The big river’s sliding into true early winter mode now, running cold, clear to slightly stained, and low and steady with typical pool levels for this time of year. Air temps are hovering near and below freezing, with light northwest wind and occasional flurries, so it’s a bundle‑up and fish‑slow kind of day. Expect a short feeding window around the warmer part of the afternoon and again right around dark.

Sunrise comes late and sunset is early, giving you a fairly tight prime-time band from mid‑morning through about an hour before dark. With that limited daylight, focus on spots that set up quickly: current breaks just off the main flow, deep outside bends, and the first big holes below dams. Fish activity has been classic winter river behavior: fewer bites, but solid quality walleyes and saugers when you stick with it.

Recent catches in this stretch have been dominated by eater‑size sauger and walleye with the occasional bigger walleye pushing into the mid‑20s, plus some surprise smallmouth hanging on the deeper rocks. A handful of anglers working slower have also reported bonus channel cats soaking dead bait on bottom. Numbers aren’t fast and furious, but grinders working deeper seams are putting together respectable dinners.

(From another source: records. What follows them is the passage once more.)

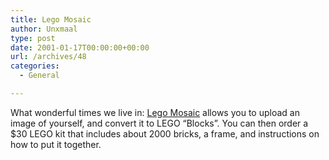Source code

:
 ```yaml
---
title: Lego Mosaic
author: Unxmaal
type: post
date: 2001-01-17T00:00:00+00:00
url: /archives/48
categories:
  - General

---
```

What wonderful times we live in: [Lego Mosaic][1] allows you to upload an image of yourself, and convert it to LEGO &#8220;Blocks&#8221;. You can then order a $30 LEGO kit that includes about 2000 bricks, a frame, and instructions on how to put it together.

 [1]: http://www.lego.com/mosaic/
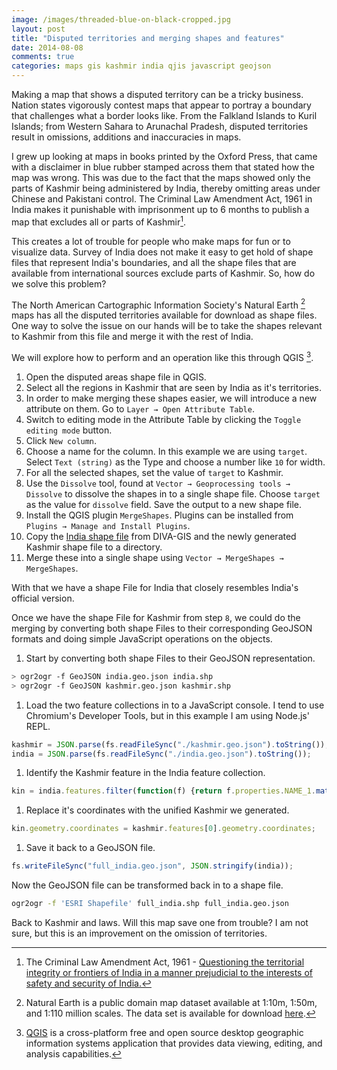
 ```yaml
---
image: /images/threaded-blue-on-black-cropped.jpg
layout: post
title: "Disputed territories and merging shapes and features"
date: 2014-08-08
comments: true
categories: maps gis kashmir india qjis javascript geojson
---
```

Making a map that shows a disputed territory can be a tricky business. Nation states vigorously contest maps that appear to portray a boundary that challenges what a border looks like. From the Falkland Islands to Kuril Islands; from Western Sahara to Arunachal Pradesh, disputed territories result in omissions, additions and inaccuracies in maps.

I grew up looking at maps in books printed by the Oxford Press, that came with a disclaimer in blue rubber stamped across them that stated how the map was wrong. This was due to the fact that the maps showed only the parts of Kashmir being administered by India, thereby omitting areas under Chinese and Pakistani control. The Criminal Law Amendment Act, 1961 in India makes it punishable with imprisonment up to 6 months to publish a map that excludes all or parts of Kashmir[^1].

This creates a lot of trouble for people who make maps for fun or to visualize data. Survey of India does not make it easy to get hold of shape files that represent India's boundaries, and all the shape files that are available from international sources exclude parts of Kashmir. So, how do we solve this problem?

The North American Cartographic Information Society's Natural Earth [^2] maps has all the disputed territories available for download as shape files. One way to solve the issue on our hands will be to take the shapes relevant to Kashmir from this file and merge it with the rest of India.

We will explore how to perform and an operation like this through QGIS [^3].

1. Open the disputed areas shape file in QGIS.
1. Select all the regions in Kashmir that are seen by India as it's territories.
1. In order to make merging these shapes easier, we will introduce a new attribute on them. Go to `Layer → Open Attribute Table`.
1. Switch to editing mode in the Attribute Table by clicking the `Toggle editing mode` button.
1. Click `New column`.
1. Choose a name for the column. In this example we are using `target`. Select `Text (string)` as the Type and choose a number like `10` for width.
1. For all the selected shapes, set the value of `target` to Kashmir.
1. Use the `Dissolve` tool, found at `Vector → Geoprocessing tools → Dissolve` to dissolve the shapes in to a single shape file. Choose `target` as the value for `dissolve` field. Save the output to a new shape file.
1. Install the QGIS plugin `MergeShapes`. Plugins can be installed from `Plugins → Manage and Install Plugins`.
1. Copy the [India shape file](http://biogeo.ucdavis.edu/data/diva/adm/IND_adm.zip) from DIVA-GIS and the newly generated Kashmir shape file to a directory.
1. Merge these into a single shape using `Vector → MergeShapes → MergeShapes`.

With that we have a shape File for India that closely resembles India's official version.

Once we have the shape File for Kashmir from step `8`, we could do the merging by converting both shape Files to their corresponding GeoJSON formats and doing simple JavaScript operations on the objects.

1. Start by converting both shape Files to their GeoJSON representation.
```bash
> ogr2ogr -f GeoJSON india.geo.json india.shp
> ogr2ogr -f GeoJSON kashmir.geo.json kashmir.shp
```
1. Load the two feature collections in to a JavaScript console. I tend to use Chromium's Developer Tools, but in this example I am using  Node.js' REPL.
```javascript
kashmir = JSON.parse(fs.readFileSync("./kashmir.geo.json").toString());
india = JSON.parse(fs.readFileSync("./india.geo.json").toString());
```
1. Identify the Kashmir feature in the India feature collection.
```javascript
kin = india.features.filter(function(f) {return f.properties.NAME_1.match("Kashmir");})[0];
```
1. Replace it's coordinates with the unified Kashmir we generated.
```javascript
kin.geometry.coordinates = kashmir.features[0].geometry.coordinates;
```
1. Save it back to a GeoJSON file.
```javascript
fs.writeFileSync("full_india.geo.json", JSON.stringify(india));
```

Now the GeoJSON file can be transformed back in to a shape file.
```bash
ogr2ogr -f 'ESRI Shapefile' full_india.shp full_india.geo.json
```

Back to Kashmir and laws. Will this map save one from trouble? I am not sure, but this is an improvement on the omission of territories.

[^1]: The Criminal Law Amendment Act, 1961 - [Questioning the territorial integrity or frontiers of India in a manner prejudicial to the interests of safety and security of India.](http://www.vakilno1.com/bareacts/laws/the-criminal-law-amendment-act-1961.html#2_Questioning_the_territorial_integrity_or_frontiers_of_India_in_a_manner_prejudicial_to_the_interests_of_safety_and_security_of_India)
[^2]: Natural Earth is a public domain map dataset available at 1:10m, 1:50m, and 1:110 million scales. The data set is available for download [here](http://www.naturalearthdata.com/downloads/).
[^3]: [QGIS](http://qgis.org/en/site/) is a cross-platform free and open source desktop geographic information systems application that provides data viewing, editing, and analysis capabilities.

Best producers have been vertical presentations. A 1/4 to 3/8‑ounce jig and minnow or jig and soft‑plastic ringworm has been the go‑to, with colors like purple, chartreuse, and firetiger showing up often in local chatter. When the fish are extra finicky, a plain live‑bait rig or a simple jig with a fathead, held almost motionless just off bottom, has been outfishing flashier stuff. For bait, bring a mix of fatheads, shiners if you can get them, and some plastics to cover both live and artificial looks.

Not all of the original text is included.